- _What the task requires_:
Which lines below contain "through"? Pull them out.

Saved data entries:
+ + +

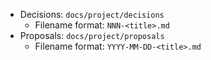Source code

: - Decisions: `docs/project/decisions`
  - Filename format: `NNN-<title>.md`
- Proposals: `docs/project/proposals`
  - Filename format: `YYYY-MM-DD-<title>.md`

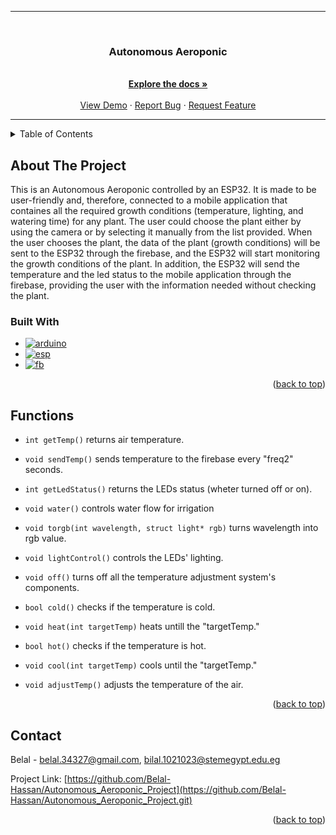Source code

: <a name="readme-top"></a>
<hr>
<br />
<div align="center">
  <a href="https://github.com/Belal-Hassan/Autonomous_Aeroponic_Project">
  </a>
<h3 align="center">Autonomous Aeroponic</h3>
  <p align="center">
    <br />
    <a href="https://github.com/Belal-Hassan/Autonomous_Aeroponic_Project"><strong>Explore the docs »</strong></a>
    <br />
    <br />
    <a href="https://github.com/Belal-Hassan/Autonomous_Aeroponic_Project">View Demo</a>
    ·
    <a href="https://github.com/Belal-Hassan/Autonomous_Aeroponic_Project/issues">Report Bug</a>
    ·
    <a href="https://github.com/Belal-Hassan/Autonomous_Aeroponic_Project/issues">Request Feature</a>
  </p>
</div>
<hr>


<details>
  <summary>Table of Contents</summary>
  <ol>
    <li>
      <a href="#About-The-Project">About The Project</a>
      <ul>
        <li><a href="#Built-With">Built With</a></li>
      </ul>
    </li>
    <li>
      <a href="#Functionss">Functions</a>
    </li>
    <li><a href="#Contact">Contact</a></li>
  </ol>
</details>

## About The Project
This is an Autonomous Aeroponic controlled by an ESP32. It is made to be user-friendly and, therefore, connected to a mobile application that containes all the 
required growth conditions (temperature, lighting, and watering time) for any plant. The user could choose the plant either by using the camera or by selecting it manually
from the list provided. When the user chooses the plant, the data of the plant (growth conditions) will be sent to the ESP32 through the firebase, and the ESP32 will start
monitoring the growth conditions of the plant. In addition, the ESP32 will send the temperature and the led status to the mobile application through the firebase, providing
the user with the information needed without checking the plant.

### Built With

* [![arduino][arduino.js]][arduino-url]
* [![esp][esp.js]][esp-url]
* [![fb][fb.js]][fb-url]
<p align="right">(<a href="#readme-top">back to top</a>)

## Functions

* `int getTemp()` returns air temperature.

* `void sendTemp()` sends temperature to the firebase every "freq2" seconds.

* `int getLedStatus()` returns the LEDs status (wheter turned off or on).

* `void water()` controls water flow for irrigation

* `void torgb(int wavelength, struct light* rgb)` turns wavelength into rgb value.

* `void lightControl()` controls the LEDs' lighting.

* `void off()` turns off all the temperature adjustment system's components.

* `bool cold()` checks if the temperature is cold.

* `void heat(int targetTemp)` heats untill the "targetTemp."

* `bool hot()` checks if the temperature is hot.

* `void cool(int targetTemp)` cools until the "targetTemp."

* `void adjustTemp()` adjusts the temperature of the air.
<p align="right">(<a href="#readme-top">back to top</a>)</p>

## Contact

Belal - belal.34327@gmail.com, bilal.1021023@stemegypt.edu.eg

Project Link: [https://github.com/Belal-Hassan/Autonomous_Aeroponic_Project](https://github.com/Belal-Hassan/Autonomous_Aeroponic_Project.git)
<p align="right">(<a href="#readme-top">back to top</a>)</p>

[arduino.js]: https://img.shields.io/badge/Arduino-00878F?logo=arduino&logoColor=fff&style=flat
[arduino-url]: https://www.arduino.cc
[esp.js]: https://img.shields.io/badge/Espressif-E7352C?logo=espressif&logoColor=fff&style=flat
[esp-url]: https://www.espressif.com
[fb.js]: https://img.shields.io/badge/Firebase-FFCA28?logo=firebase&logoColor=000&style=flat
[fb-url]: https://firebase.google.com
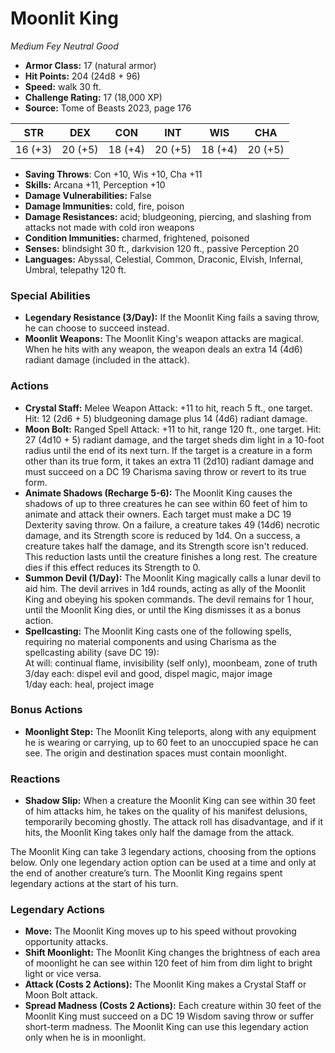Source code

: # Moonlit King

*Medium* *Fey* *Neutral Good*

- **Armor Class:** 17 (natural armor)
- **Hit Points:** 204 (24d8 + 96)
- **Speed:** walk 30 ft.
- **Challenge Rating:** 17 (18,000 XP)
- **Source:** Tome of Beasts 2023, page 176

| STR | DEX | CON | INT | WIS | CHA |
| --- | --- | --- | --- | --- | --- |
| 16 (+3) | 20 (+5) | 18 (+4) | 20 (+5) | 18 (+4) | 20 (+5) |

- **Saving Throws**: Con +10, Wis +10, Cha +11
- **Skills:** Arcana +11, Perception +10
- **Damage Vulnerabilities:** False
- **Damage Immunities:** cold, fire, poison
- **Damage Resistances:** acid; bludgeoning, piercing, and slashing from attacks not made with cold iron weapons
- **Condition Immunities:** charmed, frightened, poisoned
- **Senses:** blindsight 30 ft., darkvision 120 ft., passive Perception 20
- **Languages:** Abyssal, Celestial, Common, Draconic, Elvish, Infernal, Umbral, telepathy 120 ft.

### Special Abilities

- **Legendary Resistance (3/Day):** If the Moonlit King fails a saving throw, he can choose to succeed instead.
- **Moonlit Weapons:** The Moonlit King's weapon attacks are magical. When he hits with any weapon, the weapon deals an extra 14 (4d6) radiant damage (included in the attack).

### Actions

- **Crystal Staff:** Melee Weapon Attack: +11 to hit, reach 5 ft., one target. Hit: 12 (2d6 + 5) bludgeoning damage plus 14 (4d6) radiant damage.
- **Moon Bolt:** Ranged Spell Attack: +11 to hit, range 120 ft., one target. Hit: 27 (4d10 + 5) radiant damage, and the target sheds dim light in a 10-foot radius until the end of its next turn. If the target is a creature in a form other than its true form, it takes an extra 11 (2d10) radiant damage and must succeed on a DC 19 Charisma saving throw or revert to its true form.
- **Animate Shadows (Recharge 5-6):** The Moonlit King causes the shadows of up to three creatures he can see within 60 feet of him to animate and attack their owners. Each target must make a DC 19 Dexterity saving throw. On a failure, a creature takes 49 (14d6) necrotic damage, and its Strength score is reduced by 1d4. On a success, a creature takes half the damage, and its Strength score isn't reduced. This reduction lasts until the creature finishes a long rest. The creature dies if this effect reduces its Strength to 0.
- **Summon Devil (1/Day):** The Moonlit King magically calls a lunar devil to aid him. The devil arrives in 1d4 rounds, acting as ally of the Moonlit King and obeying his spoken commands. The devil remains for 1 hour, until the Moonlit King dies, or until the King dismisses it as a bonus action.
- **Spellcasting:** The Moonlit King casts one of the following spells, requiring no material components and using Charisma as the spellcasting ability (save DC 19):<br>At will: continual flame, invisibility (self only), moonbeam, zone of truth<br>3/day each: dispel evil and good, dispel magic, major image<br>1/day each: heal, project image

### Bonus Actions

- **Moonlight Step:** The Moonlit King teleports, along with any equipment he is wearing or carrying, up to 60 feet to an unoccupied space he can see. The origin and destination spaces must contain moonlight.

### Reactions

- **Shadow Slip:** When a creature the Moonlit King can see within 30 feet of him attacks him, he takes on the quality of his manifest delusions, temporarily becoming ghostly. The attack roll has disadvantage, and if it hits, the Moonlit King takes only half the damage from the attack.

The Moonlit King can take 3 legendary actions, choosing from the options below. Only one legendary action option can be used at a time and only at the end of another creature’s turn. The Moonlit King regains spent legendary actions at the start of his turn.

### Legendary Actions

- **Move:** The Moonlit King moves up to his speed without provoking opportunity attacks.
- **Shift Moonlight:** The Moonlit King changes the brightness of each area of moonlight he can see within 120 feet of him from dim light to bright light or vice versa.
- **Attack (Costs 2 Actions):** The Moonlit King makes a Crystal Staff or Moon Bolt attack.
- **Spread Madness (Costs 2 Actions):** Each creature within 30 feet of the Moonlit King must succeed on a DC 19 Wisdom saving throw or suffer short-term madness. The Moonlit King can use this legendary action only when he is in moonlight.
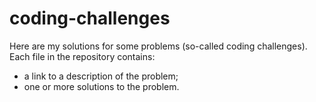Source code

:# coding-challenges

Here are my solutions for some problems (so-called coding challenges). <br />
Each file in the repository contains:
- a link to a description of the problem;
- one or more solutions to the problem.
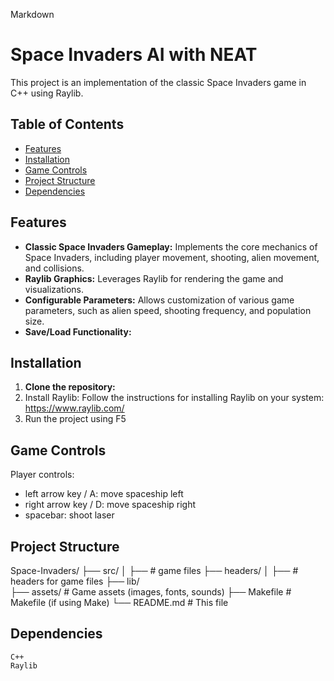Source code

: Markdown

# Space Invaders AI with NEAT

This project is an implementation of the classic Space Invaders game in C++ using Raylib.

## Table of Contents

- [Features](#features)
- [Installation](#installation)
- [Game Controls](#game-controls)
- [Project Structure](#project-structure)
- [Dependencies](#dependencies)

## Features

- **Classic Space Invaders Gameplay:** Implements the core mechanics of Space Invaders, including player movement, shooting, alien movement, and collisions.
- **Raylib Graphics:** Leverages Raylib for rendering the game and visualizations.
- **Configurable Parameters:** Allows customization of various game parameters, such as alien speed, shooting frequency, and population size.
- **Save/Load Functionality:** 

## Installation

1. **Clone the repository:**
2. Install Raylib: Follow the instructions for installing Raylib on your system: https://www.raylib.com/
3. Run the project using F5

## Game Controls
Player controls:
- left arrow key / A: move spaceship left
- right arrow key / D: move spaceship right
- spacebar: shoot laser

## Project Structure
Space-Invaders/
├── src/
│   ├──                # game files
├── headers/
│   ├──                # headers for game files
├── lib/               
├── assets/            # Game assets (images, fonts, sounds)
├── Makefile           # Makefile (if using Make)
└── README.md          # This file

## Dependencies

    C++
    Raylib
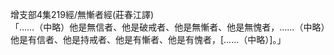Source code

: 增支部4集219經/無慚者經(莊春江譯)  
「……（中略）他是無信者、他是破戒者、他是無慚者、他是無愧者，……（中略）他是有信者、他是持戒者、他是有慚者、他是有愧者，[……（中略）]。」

+ + +

- _Response to the exercise_:
from the list provided. When the user chooses the plant, the data of the plant (growth conditions) will be sent to the ESP32 through the firebase, and the ESP32 will start
monitoring the growth conditions of the plant. In addition, the ESP32 will send the temperature and the led status to the mobile application through the firebase, providing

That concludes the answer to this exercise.